▶ **What is expected**: All of the data that follows should be given again exactly, without its images.

= Beginning of Section =

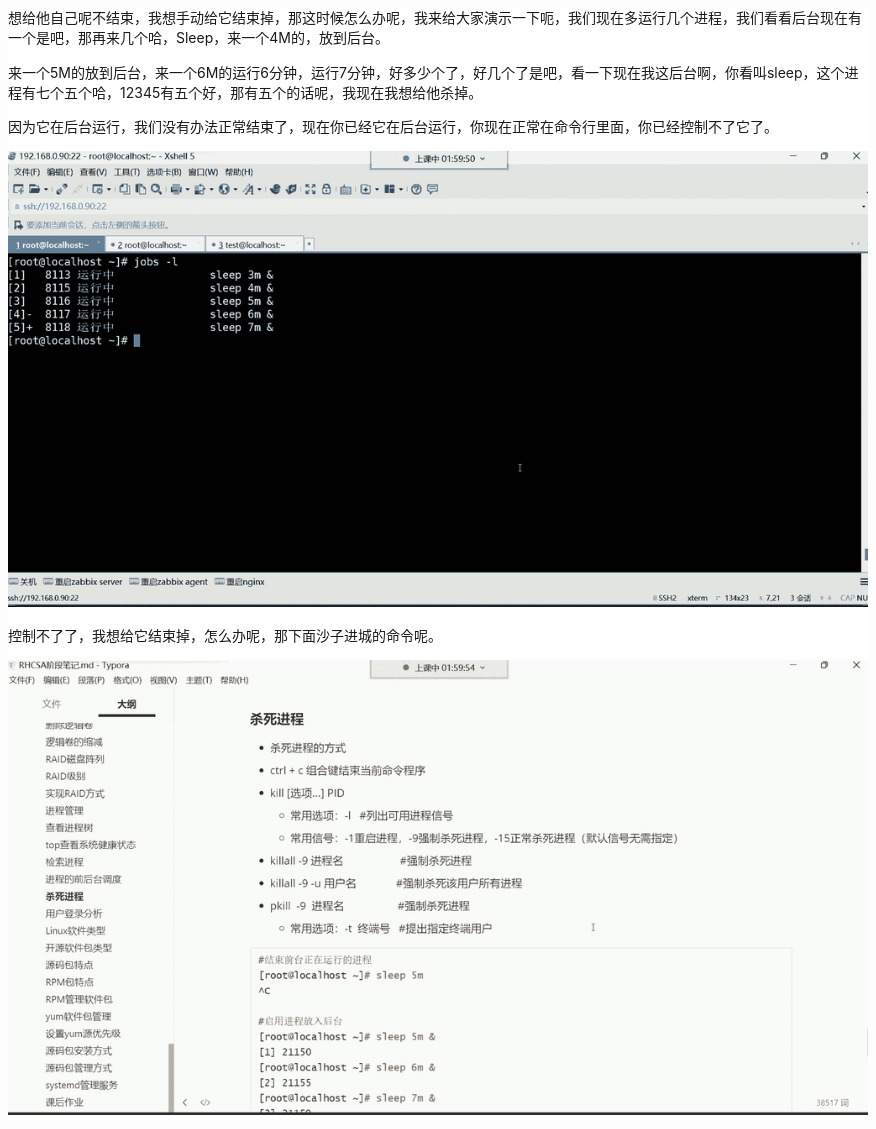 想给他自己呢不结束，我想手动给它结束掉，那这时候怎么办呢，我来给大家演示一下呃，我们现在多运行几个进程，我们看看后台现在有一个是吧，那再来几个哈，Sleep，来一个4M的，放到后台。

来一个5M的放到后台，来一个6M的运行6分钟，运行7分钟，好多少个了，好几个了是吧，看一下现在我这后台啊，你看叫sleep，这个进程有七个五个哈，12345有五个好，那有五个的话呢，我现在我想给他杀掉。

因为它在后台运行，我们没有办法正常结束了，现在你已经它在后台运行，你现在正常在命令行里面，你已经控制不了它了。



![](img/9b309b95edb522f836efb7fcbd56cddd_43.png)

控制不了了，我想给它结束掉，怎么办呢，那下面沙子进城的命令呢。

![](img/9b309b95edb522f836efb7fcbd56cddd_45.png)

= End of Section =

▶ **Output**:
 想给他自己呢不结束，我想手动给它结束掉，那这时候怎么办呢，我来给大家演示一下呃，我们现在多运行几个进程，我们看看后台现在有一个是吧，那再来几个哈，Sleep，来一个4M的，放到后台。

来一个5M的放到后台，来一个6M的运行6分钟，运行7分钟，好多少个了，好几个了是吧，看一下现在我这后台啊，你看叫sleep，这个进程有七个五个哈，12345有五个好，那有五个的话呢，我现在我想给他杀掉。

因为它在后台运行，我们没有办法正常结束了，现在你已经它在后台运行，你现在正常在命令行里面，你已经控制不了它了。



![](img/9b309b95edb522f836efb7fcbd56cddd_43.png)

控制不了了，我想给它结束掉，怎么办呢，那下面沙子进城的命令呢。

![](img/9b309b95edb522f836efb7fcbd56cddd_45.png)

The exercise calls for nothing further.